(Plain-text document sources)
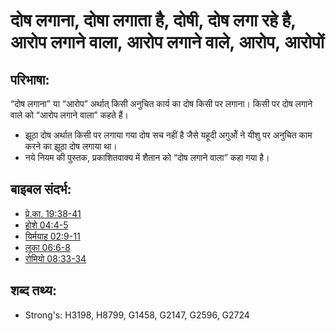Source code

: # दोष लगाना, दोषा लगाता है, दोषी, दोष लगा रहे है, आरोप लगाने वाला, आरोप लगाने वाले, आरोप, आरोपों #

## परिभाषा: ##

“दोष लगाना” या “आरोप” अर्थात् किसी अनुचित कार्य का दोष किसी पर लगाना। किसी पर दोष लगाने वाले को “आरोप लगाने वाला” कहते हैं।

* झूठा दोष अर्थात किसी पर लगाया गया दोष सच नहीं है जैसे यहूदी अगुओें ने यीशु पर अनुचित काम करने का झूठा दोष लगाया था।
* नये नियम की पुस्तक, प्रकाशितवाक्य में शैतान को “दोष लगाने वाला” कहा गया है।

## बाइबल संदर्भ: ##

* [प्रे.का. 19:38-41](rc://en/tn/help/act/19/38)
* [होशे 04:4-5](rc://en/tn/help/hos/04/04)
* [यिर्मयाह 02:9-11](rc://en/tn/help/jer/02/09)
* [लूका 06:6-8](rc://en/tn/help/luk/06/06)
* [रोमियो 08:33-34](rc://en/tn/help/rom/08/33)

## शब्द तथ्य: ##

* Strong's: H3198, H8799, G1458, G2147, G2596, G2724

_Directions for this task_.
For each record above, write out its text exactly and skip any picture.

_Result below_.
Source code

: # दोष लगाना, दोषा लगाता है, दोषी, दोष लगा रहे है, आरोप लगाने वाला, आरोप लगाने वाले, आरोप, आरोपों #

## परिभाषा: ##

“दोष लगाना” या “आरोप” अर्थात् किसी अनुचित कार्य का दोष किसी पर लगाना। किसी पर दोष लगाने वाले को “आरोप लगाने वाला” कहते हैं।

* झूठा दोष अर्थात किसी पर लगाया गया दोष सच नहीं है जैसे यहूदी अगुओें ने यीशु पर अनुचित काम करने का झूठा दोष लगाया था।
* नये नियम की पुस्तक, प्रकाशितवाक्य में शैतान को “दोष लगाने वाला” कहा गया है।

## बाइबल संदर्भ: ##

* [प्रे.का. 19:38-41](rc://en/tn/help/act/19/38)
* [होशे 04:4-5](rc://en/tn/help/hos/04/04)
* [यिर्मयाह 02:9-11](rc://en/tn/help/jer/02/09)
* [लूका 06:6-8](rc://en/tn/help/luk/06/06)
* [रोमियो 08:33-34](rc://en/tn/help/rom/08/33)

## शब्द तथ्य: ##

* Strong's: H3198, H8799, G1458, G2147, G2596, G2724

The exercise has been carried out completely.